▶ [Task to carry out]: Which of the lines below holds the string "default"? Copy every line that does.

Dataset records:
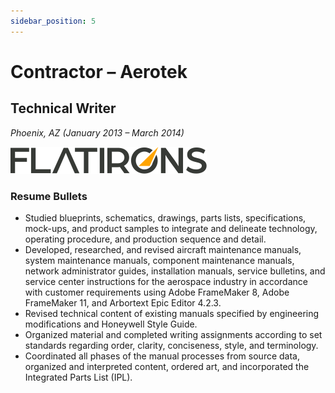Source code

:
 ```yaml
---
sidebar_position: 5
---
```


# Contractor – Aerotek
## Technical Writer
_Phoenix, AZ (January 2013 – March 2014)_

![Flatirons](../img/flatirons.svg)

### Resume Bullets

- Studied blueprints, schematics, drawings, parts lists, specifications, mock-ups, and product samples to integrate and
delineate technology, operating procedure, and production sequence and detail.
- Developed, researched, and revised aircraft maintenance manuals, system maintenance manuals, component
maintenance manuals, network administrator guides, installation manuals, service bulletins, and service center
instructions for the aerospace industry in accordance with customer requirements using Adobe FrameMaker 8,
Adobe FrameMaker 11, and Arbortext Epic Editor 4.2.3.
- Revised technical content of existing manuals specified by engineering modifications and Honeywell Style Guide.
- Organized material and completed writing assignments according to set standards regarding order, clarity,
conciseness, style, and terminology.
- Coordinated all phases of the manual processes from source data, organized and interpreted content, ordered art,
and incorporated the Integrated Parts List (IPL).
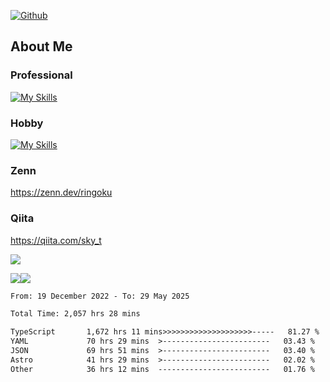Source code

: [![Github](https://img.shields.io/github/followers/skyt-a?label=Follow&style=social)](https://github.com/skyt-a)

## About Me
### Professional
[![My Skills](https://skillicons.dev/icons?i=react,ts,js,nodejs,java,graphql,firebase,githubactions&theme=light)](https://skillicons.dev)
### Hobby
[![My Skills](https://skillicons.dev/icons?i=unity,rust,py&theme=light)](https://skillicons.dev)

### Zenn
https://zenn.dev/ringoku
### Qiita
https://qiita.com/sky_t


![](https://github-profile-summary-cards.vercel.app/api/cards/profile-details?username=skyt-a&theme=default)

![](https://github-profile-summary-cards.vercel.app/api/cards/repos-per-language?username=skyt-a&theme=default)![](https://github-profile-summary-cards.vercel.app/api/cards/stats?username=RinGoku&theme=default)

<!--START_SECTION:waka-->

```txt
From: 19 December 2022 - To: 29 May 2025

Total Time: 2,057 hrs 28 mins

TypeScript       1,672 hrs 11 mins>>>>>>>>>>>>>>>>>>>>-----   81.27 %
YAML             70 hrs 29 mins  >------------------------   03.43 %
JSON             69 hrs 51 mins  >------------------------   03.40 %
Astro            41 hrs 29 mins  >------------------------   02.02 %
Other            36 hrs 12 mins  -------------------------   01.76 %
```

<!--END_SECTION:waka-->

▶ [Written answer]:
![](https://github-profile-summary-cards.vercel.app/api/cards/profile-details?username=skyt-a&theme=default)
![](https://github-profile-summary-cards.vercel.app/api/cards/repos-per-language?username=skyt-a&theme=default)![](https://github-profile-summary-cards.vercel.app/api/cards/stats?username=RinGoku&theme=default)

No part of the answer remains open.